■ EXERCISE INSTRUCTIONS ■
Search the records for the string "added" and copy every line where it turns up.

= = = = = = =

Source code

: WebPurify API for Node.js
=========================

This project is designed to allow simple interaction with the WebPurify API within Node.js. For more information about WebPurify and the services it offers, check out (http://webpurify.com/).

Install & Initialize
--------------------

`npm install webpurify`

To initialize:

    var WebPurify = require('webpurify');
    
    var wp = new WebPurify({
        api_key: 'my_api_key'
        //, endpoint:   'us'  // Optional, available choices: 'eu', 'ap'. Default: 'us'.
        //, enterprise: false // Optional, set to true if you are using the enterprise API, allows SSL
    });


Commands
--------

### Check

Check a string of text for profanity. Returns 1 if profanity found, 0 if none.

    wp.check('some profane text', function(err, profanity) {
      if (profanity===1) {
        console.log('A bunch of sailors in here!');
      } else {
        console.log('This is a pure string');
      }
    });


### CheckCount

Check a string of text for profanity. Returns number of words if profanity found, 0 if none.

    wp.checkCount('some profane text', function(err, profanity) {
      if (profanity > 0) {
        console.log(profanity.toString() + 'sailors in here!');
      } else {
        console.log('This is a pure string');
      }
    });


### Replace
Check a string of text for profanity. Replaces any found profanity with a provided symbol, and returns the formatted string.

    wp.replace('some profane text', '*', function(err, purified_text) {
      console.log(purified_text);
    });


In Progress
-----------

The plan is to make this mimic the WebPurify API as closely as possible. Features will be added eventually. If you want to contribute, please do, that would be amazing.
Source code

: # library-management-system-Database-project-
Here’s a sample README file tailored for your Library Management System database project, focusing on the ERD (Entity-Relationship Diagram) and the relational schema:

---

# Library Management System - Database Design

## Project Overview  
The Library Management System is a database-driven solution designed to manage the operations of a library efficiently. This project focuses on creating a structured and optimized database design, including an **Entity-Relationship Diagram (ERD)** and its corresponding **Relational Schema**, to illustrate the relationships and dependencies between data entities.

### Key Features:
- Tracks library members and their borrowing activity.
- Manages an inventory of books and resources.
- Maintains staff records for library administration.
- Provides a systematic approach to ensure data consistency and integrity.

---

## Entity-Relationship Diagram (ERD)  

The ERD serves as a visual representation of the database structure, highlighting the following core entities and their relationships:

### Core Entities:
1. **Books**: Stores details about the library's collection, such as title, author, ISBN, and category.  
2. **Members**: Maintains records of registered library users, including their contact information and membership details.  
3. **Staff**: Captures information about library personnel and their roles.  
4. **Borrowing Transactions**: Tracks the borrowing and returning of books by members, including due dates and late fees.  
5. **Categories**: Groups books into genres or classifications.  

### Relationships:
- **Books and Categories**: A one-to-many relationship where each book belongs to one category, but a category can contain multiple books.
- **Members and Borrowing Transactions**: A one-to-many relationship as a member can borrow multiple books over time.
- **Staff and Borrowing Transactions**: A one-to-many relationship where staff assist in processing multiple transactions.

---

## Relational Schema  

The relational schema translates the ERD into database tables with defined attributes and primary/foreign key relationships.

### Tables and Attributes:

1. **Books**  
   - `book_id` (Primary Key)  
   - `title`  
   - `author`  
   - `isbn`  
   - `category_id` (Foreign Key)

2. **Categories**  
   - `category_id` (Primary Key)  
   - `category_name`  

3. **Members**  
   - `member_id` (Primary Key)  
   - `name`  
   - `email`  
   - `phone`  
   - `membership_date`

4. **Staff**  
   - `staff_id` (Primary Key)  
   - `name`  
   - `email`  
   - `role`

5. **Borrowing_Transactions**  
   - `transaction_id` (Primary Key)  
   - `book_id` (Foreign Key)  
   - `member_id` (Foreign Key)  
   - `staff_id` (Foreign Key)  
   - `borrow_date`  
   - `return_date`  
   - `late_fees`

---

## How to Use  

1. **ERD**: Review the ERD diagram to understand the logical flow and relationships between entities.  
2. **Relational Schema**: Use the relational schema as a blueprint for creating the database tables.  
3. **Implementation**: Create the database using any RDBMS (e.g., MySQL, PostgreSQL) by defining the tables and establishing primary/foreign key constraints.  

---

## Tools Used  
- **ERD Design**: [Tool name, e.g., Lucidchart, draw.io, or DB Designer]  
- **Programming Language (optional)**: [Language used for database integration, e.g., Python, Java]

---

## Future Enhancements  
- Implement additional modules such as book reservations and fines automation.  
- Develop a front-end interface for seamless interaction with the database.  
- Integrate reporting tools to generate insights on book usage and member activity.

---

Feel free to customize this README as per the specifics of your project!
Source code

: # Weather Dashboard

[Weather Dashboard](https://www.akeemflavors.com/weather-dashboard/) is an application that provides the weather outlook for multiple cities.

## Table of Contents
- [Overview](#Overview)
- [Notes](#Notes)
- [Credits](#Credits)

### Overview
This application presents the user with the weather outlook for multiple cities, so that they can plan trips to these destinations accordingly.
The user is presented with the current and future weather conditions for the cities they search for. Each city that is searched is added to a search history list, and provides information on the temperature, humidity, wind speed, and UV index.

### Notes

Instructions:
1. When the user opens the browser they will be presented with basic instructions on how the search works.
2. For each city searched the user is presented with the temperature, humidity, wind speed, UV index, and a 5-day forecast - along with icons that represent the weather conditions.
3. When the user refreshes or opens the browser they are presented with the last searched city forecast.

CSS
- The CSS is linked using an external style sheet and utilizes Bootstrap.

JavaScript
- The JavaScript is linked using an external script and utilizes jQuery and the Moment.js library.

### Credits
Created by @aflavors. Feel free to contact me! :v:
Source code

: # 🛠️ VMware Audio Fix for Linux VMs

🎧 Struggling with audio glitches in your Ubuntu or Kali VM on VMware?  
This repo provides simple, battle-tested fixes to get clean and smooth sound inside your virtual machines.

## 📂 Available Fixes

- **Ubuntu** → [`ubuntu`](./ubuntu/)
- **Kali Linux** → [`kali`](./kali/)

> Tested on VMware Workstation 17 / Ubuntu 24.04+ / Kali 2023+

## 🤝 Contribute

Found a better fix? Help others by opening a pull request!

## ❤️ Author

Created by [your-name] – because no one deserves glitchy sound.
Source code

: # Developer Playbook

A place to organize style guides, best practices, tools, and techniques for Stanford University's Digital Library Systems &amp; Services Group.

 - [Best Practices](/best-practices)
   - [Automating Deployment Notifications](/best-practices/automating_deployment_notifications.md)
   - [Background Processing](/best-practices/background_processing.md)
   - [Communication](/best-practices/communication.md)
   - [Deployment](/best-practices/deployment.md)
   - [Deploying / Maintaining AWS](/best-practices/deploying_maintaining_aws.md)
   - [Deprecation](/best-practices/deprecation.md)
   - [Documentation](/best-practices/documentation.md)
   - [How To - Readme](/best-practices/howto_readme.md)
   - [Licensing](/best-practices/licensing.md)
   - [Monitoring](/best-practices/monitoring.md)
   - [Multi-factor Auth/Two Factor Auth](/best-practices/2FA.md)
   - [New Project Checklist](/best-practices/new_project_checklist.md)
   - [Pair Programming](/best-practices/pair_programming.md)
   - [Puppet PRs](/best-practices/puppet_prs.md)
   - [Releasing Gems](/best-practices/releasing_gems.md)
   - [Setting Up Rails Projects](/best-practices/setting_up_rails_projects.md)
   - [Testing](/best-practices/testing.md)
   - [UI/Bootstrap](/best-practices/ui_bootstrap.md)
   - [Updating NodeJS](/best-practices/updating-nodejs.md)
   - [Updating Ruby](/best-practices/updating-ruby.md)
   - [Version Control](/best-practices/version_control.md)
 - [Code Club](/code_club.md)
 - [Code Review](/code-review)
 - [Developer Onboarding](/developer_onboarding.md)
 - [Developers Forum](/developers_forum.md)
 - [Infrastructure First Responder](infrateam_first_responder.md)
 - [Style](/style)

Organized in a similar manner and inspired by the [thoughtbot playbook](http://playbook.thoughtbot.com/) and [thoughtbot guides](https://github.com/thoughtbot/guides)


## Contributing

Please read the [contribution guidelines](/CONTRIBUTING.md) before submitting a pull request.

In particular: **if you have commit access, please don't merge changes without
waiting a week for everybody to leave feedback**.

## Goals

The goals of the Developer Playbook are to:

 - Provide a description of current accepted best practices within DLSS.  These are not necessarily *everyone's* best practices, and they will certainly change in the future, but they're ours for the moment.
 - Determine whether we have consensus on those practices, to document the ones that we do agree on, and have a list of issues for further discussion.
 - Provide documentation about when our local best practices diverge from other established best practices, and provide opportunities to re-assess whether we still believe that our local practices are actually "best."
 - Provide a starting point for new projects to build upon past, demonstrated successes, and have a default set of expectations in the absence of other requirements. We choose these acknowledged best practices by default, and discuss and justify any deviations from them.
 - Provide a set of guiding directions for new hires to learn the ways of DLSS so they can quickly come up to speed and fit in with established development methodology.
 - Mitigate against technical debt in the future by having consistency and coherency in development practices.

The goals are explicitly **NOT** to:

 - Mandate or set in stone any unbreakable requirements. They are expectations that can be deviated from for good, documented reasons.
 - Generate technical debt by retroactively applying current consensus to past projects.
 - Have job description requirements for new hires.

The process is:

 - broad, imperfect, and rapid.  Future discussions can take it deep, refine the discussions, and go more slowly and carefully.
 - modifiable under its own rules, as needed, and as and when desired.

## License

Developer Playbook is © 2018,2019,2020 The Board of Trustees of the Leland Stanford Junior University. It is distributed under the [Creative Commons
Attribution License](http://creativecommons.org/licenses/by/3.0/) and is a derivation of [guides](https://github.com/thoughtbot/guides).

= = = = = = =

■ FINISHED EXERCISE ■
The plan is to make this mimic the WebPurify API as closely as possible. Features will be added eventually. If you want to contribute, please do, that would be amazing.
The user is presented with the current and future weather conditions for the cities they search for. Each city that is searched is added to a search history list, and provides information on the temperature, humidity, wind speed, and UV index.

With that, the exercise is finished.